I need the lines below from the one with "Gruppen har under" down to the one with "ämnet. Detta beslut" reproduced exactly, both ends included, and nothing else.

▶ **Dataset content**
════════════════
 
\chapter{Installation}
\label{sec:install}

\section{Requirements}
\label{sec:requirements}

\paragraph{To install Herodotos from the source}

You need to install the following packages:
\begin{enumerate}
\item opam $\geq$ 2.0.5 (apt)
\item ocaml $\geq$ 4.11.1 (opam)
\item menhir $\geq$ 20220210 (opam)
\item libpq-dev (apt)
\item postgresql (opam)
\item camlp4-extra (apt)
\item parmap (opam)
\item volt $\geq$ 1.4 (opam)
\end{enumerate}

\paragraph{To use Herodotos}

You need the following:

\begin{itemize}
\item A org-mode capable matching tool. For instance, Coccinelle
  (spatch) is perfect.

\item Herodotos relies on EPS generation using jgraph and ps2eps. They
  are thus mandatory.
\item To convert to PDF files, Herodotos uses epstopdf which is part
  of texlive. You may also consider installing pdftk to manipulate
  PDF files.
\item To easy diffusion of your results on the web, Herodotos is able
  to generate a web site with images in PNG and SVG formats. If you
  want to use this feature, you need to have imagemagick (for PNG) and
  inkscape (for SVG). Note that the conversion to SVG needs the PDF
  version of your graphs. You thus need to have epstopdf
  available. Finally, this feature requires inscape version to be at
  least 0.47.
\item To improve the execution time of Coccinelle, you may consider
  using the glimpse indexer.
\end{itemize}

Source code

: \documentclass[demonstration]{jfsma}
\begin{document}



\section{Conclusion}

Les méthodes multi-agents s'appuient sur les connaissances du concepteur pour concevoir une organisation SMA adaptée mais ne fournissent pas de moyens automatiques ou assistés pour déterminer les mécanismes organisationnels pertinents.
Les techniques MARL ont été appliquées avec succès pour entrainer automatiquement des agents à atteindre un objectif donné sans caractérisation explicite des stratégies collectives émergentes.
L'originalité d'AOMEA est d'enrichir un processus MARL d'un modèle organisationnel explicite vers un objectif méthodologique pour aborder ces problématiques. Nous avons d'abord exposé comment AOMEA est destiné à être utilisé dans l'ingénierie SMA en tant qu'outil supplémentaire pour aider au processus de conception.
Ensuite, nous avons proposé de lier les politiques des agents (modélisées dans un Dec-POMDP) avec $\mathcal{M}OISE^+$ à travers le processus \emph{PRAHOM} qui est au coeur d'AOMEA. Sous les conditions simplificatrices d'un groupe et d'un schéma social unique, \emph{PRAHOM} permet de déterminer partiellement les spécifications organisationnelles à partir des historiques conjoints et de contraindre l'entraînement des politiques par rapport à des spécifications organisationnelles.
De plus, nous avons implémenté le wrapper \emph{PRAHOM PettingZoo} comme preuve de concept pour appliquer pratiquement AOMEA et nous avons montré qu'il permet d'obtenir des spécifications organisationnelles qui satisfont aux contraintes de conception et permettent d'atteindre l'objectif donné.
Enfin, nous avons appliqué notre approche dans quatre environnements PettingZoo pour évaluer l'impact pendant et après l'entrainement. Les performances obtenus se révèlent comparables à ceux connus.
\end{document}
════════════════
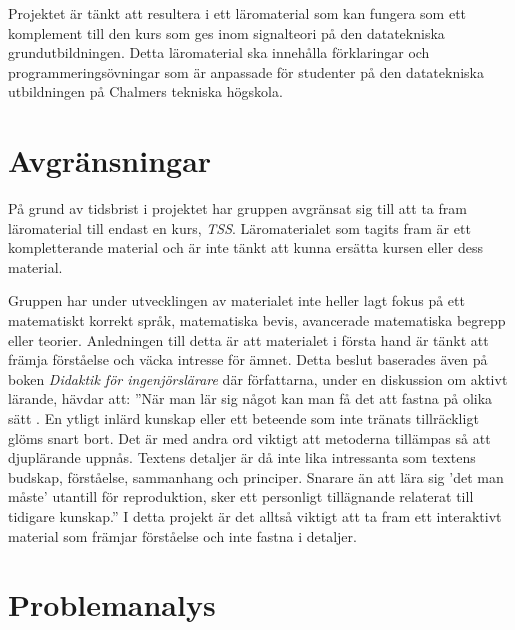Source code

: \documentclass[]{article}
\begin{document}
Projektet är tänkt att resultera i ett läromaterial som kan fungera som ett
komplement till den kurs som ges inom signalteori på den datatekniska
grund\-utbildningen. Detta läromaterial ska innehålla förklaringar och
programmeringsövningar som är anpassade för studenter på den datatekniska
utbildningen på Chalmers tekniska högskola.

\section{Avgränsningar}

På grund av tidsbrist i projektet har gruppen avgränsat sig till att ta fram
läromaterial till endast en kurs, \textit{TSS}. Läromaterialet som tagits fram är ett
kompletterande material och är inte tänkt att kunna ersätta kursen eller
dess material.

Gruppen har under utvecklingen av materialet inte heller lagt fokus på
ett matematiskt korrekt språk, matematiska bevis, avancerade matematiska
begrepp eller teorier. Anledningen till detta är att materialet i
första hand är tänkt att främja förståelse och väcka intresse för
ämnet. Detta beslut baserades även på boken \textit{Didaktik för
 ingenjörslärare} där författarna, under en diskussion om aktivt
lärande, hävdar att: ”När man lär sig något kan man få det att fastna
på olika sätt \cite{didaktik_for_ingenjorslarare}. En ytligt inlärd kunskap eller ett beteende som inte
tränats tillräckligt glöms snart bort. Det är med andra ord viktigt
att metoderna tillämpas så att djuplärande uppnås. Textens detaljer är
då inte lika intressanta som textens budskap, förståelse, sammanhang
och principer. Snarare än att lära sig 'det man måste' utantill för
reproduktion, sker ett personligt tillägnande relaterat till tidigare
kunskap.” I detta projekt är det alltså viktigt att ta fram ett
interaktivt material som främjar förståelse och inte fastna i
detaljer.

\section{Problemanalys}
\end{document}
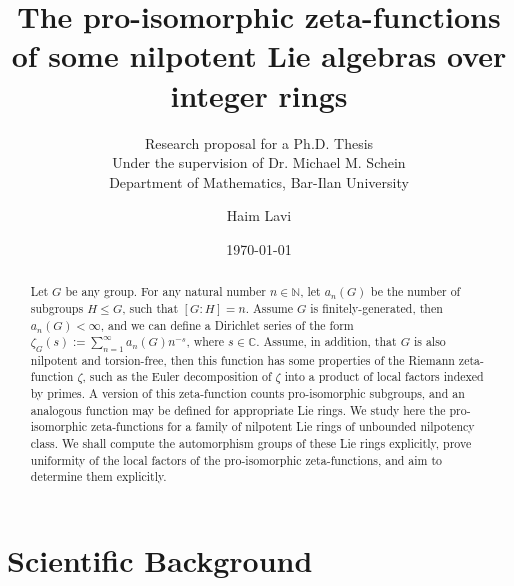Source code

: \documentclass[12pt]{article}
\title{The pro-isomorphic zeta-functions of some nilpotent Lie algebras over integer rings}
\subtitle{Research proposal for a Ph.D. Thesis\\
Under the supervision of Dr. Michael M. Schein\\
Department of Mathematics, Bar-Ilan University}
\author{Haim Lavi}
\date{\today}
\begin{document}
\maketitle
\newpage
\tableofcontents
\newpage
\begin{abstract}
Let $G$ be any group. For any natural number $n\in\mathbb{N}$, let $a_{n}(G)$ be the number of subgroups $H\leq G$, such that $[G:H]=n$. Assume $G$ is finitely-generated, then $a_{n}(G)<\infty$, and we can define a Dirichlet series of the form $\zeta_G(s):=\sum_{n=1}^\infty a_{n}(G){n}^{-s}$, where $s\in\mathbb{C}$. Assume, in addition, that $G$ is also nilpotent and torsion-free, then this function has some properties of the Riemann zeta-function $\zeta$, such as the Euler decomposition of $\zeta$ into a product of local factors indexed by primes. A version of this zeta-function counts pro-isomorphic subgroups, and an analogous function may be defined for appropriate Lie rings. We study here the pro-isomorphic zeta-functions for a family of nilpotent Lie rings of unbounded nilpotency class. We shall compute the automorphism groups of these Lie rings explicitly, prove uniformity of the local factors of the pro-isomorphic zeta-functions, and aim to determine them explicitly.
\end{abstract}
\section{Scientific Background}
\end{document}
════════════════
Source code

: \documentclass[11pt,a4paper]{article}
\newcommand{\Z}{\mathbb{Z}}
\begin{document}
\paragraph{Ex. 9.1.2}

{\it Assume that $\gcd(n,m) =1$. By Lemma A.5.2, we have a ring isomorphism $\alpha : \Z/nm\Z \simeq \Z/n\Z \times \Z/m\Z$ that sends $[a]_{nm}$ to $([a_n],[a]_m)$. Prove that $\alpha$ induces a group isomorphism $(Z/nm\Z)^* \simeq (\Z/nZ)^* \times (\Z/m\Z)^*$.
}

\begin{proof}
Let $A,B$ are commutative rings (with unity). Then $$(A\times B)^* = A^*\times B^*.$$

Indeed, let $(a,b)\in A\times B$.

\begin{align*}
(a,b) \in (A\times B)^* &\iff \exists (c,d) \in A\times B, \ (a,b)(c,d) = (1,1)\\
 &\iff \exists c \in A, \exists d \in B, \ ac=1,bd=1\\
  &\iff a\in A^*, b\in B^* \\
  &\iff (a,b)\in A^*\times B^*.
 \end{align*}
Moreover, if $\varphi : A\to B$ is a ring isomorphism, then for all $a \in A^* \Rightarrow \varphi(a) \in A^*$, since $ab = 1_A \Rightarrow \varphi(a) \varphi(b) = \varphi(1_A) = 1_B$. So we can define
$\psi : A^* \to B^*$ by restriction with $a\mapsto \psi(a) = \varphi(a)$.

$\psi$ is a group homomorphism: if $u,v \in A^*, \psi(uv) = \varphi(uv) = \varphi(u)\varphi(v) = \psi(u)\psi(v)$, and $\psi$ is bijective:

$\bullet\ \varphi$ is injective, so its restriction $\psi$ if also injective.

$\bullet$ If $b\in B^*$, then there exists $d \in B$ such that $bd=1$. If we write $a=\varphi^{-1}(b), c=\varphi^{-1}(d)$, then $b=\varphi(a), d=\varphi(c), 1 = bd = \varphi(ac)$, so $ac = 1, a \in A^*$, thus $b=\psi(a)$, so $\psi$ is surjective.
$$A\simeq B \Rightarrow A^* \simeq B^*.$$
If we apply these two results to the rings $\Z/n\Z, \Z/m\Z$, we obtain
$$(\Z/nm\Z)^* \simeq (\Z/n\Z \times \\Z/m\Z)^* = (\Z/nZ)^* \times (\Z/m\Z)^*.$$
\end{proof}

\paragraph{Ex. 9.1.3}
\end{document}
════════════════
▶ **Response to this exercise**
Gruppen har under utvecklingen av materialet inte heller lagt fokus på
ett matematiskt korrekt språk, matematiska bevis, avancerade matematiska
begrepp eller teorier. Anledningen till detta är att materialet i
första hand är tänkt att främja förståelse och väcka intresse för
ämnet. Detta beslut baserades även på boken \textit{Didaktik för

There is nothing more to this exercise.